> [Problem description] Your task is to find every line of the data that holds the string "right" and copy it.

> [Excerpted records]
↓

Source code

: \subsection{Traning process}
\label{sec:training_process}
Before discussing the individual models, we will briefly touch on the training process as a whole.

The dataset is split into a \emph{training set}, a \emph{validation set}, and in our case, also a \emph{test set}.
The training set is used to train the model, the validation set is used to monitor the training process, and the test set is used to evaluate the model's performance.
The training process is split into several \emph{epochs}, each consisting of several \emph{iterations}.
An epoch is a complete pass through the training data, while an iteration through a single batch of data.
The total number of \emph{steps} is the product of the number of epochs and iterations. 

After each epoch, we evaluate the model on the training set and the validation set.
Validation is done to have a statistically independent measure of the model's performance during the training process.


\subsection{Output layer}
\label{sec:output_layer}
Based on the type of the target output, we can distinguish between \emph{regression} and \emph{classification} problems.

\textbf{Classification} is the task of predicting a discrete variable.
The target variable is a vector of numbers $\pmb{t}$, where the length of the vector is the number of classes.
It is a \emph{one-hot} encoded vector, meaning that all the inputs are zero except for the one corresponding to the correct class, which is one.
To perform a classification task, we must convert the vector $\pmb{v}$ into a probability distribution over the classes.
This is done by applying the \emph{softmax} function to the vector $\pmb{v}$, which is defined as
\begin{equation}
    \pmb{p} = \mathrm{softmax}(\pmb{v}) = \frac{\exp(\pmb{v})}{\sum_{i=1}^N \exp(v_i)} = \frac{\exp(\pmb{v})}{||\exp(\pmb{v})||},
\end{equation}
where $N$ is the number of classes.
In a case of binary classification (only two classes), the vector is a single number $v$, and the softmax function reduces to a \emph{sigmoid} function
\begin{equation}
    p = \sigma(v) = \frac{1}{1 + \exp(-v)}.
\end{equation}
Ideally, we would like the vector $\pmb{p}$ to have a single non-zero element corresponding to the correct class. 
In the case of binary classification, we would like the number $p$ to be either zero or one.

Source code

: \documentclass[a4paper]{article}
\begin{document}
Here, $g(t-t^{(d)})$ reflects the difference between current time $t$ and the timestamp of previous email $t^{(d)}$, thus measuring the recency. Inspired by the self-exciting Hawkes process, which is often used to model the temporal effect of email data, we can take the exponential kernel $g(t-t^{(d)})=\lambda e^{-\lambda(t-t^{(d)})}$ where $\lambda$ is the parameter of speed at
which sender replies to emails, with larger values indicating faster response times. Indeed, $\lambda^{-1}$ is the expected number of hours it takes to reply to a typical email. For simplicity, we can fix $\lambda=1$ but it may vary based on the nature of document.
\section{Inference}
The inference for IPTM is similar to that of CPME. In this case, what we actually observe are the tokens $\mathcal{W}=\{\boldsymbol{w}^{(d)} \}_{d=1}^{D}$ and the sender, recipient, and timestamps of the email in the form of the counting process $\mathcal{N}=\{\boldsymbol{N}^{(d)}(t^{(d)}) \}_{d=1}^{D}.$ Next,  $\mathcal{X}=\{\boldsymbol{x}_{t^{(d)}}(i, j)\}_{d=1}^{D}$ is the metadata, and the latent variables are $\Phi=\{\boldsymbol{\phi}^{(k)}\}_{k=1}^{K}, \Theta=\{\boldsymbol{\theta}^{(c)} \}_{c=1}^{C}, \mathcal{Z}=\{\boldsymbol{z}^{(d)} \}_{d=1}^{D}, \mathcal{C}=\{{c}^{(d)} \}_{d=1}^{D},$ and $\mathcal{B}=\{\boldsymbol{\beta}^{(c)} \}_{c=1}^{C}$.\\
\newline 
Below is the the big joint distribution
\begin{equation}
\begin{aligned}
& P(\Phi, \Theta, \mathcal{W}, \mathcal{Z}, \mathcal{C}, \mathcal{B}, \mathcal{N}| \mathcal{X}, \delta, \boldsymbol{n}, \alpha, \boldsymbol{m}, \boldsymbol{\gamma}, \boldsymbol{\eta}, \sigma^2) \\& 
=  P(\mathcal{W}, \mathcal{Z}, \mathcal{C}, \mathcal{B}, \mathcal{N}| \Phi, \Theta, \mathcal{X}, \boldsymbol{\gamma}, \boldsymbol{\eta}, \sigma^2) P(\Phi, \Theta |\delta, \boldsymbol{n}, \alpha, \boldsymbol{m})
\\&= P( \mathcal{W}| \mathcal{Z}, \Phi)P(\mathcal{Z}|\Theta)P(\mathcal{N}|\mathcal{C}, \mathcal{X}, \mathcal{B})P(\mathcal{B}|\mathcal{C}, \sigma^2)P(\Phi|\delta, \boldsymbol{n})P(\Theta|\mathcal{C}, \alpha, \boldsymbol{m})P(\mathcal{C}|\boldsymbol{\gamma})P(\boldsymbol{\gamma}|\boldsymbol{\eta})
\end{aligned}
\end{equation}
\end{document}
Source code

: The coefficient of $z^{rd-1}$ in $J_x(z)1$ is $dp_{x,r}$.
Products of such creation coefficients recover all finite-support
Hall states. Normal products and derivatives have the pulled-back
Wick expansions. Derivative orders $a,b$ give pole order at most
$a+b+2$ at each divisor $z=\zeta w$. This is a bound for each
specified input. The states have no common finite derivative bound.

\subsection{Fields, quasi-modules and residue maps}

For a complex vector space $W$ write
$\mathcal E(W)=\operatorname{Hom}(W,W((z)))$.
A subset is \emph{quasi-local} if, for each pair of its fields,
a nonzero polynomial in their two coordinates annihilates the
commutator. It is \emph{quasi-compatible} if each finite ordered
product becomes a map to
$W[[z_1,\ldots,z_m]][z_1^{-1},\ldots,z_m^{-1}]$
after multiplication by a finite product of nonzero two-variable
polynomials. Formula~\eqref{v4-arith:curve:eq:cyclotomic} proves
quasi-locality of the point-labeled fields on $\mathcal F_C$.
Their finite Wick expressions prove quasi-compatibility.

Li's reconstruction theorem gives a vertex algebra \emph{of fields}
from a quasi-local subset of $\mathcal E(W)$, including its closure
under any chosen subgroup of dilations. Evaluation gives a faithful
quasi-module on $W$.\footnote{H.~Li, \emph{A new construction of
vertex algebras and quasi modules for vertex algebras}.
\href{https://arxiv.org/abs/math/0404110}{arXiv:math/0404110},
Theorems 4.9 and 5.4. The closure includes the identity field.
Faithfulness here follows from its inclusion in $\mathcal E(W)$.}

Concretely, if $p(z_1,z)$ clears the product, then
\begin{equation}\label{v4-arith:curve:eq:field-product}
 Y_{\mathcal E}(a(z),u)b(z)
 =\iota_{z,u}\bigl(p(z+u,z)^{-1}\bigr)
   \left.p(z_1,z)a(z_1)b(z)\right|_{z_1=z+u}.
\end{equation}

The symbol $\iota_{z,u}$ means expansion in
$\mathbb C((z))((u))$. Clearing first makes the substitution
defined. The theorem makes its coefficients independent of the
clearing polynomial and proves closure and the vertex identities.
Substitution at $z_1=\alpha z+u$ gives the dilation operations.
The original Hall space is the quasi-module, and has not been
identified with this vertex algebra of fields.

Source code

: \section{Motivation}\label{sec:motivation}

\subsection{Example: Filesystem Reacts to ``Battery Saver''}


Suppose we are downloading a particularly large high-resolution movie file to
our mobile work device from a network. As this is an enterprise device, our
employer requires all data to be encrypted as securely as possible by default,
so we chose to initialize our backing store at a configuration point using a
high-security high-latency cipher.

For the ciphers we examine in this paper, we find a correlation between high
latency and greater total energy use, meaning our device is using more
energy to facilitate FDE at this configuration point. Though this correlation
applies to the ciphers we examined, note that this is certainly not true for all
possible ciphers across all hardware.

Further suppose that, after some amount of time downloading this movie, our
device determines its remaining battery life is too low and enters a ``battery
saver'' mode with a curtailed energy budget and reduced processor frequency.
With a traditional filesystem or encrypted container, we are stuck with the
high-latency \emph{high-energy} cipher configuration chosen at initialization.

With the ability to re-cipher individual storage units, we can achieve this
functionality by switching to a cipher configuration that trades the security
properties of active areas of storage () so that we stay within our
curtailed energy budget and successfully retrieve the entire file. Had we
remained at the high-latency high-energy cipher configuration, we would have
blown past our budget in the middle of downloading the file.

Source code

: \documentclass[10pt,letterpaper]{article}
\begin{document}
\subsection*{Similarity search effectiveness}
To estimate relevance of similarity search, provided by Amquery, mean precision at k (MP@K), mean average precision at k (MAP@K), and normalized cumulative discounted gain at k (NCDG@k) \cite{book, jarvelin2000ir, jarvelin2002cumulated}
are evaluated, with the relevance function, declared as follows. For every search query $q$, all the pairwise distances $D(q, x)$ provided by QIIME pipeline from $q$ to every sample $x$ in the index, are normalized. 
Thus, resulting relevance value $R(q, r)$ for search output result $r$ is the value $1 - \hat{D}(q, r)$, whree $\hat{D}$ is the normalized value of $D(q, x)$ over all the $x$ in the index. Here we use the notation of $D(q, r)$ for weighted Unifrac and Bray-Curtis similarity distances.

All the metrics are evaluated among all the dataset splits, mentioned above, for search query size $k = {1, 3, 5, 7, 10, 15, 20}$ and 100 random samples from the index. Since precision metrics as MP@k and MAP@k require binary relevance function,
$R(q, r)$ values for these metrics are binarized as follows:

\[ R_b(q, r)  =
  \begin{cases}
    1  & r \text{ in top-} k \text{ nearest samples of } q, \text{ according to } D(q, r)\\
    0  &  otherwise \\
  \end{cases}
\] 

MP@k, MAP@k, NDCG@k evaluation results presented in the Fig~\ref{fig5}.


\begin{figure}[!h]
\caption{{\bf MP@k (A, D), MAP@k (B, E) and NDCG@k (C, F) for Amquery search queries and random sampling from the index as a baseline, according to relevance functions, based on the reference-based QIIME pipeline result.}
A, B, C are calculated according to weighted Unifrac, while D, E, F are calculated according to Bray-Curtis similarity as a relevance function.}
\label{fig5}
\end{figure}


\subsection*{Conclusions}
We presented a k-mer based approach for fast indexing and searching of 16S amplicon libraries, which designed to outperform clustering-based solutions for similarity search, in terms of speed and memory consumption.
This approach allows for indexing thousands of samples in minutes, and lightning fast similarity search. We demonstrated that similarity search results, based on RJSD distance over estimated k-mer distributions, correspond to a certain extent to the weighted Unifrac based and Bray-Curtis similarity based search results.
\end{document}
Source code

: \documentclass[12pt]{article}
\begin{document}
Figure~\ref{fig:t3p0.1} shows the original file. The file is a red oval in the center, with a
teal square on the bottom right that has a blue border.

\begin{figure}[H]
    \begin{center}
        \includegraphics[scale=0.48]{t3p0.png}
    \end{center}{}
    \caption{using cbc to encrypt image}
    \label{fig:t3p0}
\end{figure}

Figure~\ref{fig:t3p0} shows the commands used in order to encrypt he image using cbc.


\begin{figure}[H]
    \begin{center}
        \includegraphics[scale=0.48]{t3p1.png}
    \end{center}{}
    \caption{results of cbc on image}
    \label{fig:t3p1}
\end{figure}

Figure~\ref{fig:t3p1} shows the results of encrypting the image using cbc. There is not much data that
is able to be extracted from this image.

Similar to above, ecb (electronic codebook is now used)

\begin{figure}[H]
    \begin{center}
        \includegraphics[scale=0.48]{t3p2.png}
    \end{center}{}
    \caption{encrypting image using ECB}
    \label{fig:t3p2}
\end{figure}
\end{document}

↑

> [Solved exercise]
   \left.p(z_1,z)a(z_1)b(z)\right|_{z_1=z+u}.
teal square on the bottom right that has a blue border.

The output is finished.